Since then, Google Capital has made at least two big investments in later-stage private companies. The first was an investment in SurveyMonkey, as part of a giant $800 million equity and debt round.

And, in May, peer-to-peer lending marketplace Lending Club announced that Google was the lead investor in a new $125 million round.

In both instances, Lawee took an observer’s seat on the boards of the companies, they said at the time.

Prior to TPG, Frantz worked at Oracle Ventures and Morgan Stanley. He recently joined the board of Emulex, which provides connection technology for data centers. He previously served on the boards of wireless firm Alltel, which TPG partially acquired back in 2007, and telecom equipment company Avaya. Frantz’s background raises the question of whether Google Capital will take part in buyouts in addition to minority-stake investments.

Also on the Google Capital team, sources said, is Scott Tierney, who joined Google in 2011 from Steelpoint Capital Partners in San Diego.
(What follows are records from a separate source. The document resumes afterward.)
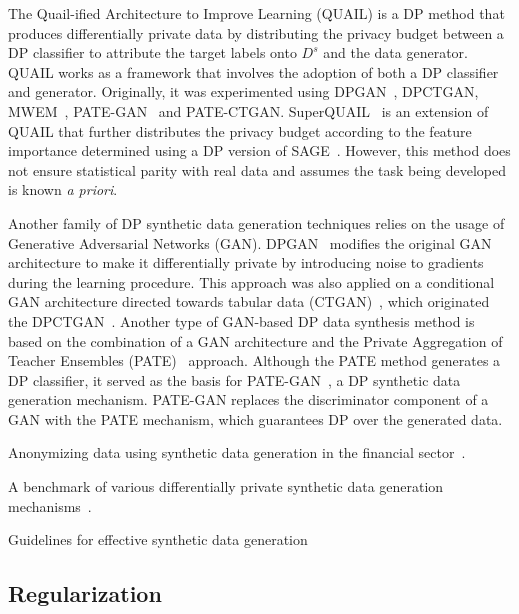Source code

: \documentclass[parskip=full]{scrartcl}
\begin{document}
The Quail-ified Architecture to Improve Learning (QUAIL) is a DP method that
produces differentially private data by distributing the privacy budget
between a DP classifier to attribute the target labels onto $D^s$ and the data
generator. QUAIL works as a framework that involves the adoption of both a DP
classifier and generator. Originally, it was experimented using
DPGAN~\cite{xie2018differentially}, DPCTGAN, MWEM~\cite{hardt2012simple},
PATE-GAN~\cite{jordon2018pate} and PATE-CTGAN\@.
SuperQUAIL~\cite{rosenblatt2022spending} is an extension of QUAIL that further
distributes the privacy budget according to the feature importance determined
using a DP version of SAGE~\cite{covert2020understanding}. However, this
method does not ensure statistical parity with real data and assumes the task
being developed is known \textit{a priori}.

Another family of DP synthetic data generation techniques relies on the usage
of Generative Adversarial Networks (GAN). DPGAN~\cite{xie2018differentially}
modifies the original GAN architecture to make it differentially private by
introducing noise to gradients during the learning procedure. This approach
was also applied on a conditional GAN architecture directed towards tabular
data (CTGAN)~\cite{xu2019modeling}, which originated the
DPCTGAN~\cite{rosenblatt2020differentially}. Another type of GAN-based DP data
synthesis method is based on the combination of a GAN architecture and the
Private Aggregation of Teacher Ensembles (PATE)~\cite{papernot2017semi}
approach. Although the PATE method generates a DP classifier, it served as the
basis for PATE-GAN~\cite{jordon2018pate}, a DP synthetic data generation
mechanism. PATE-GAN replaces the discriminator component of a GAN with the
PATE mechanism, which guarantees DP over the generated data.




Anonymizing data using synthetic data generation in the financial
sector~\cite{assefa2020generating}.


A benchmark of various differentially private synthetic data generation
mechanisms~\cite{tao2021benchmarking}.


Guidelines for effective synthetic data generation~\cite{dankar2021fake}





\subsection{Regularization}~\label{sec:regularization}
\end{document}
Dan Primack at Fortune points out that Google’s efforts in this area in some ways parallel a pattern of hiring former private equity types to do corporate development at Yahoo under Marissa Mayer.

Google held a little more than $48 billion in cash and short-term investments at the end of 2012. The company is already the sole investor in Google Ventures, which has $1.5 billion under management and has invested in 170 companies since 2009.

A Google spokesperson confirmed that Frantz was employed at Google, but declined to comment further.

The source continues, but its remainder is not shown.